[Material provided Boundary: Start]
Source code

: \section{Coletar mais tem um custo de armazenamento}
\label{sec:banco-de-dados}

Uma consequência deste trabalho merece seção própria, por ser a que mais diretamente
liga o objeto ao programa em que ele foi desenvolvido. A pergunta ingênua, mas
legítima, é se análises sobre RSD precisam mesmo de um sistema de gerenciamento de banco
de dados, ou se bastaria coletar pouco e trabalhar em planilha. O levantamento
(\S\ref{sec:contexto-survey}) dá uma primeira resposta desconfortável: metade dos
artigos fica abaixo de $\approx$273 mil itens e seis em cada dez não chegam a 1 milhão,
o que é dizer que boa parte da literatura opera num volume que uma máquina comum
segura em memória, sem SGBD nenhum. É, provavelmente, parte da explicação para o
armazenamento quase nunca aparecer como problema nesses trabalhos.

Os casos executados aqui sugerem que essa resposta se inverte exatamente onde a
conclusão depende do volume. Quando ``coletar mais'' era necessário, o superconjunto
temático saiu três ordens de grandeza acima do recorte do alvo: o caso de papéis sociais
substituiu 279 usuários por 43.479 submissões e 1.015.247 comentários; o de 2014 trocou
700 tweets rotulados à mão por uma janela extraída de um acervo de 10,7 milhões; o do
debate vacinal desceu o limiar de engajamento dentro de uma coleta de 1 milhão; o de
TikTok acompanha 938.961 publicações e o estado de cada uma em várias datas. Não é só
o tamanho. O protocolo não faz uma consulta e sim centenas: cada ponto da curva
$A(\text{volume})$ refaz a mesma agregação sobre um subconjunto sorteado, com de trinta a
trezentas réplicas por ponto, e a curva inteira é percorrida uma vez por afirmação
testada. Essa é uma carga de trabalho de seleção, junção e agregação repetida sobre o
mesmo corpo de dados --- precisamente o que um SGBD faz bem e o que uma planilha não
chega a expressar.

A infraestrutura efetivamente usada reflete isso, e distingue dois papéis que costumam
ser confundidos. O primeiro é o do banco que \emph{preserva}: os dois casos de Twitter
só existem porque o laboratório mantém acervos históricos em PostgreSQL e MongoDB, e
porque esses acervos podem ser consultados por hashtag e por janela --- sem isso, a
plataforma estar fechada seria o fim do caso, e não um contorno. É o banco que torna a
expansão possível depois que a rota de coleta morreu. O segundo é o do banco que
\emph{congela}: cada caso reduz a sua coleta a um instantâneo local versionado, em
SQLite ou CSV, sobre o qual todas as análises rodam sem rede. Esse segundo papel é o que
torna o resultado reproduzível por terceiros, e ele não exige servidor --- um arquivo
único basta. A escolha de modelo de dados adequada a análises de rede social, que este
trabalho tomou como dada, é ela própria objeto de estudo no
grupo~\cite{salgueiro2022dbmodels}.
[Material provided Boundary: End]
> [Problem requirements]: Each line above that includes "papéis" should be shown.

> [Finished exercise]:
temático saiu três ordens de grandeza acima do recorte do alvo: o caso de papéis sociais
A infraestrutura efetivamente usada reflete isso, e distingue dois papéis que costumam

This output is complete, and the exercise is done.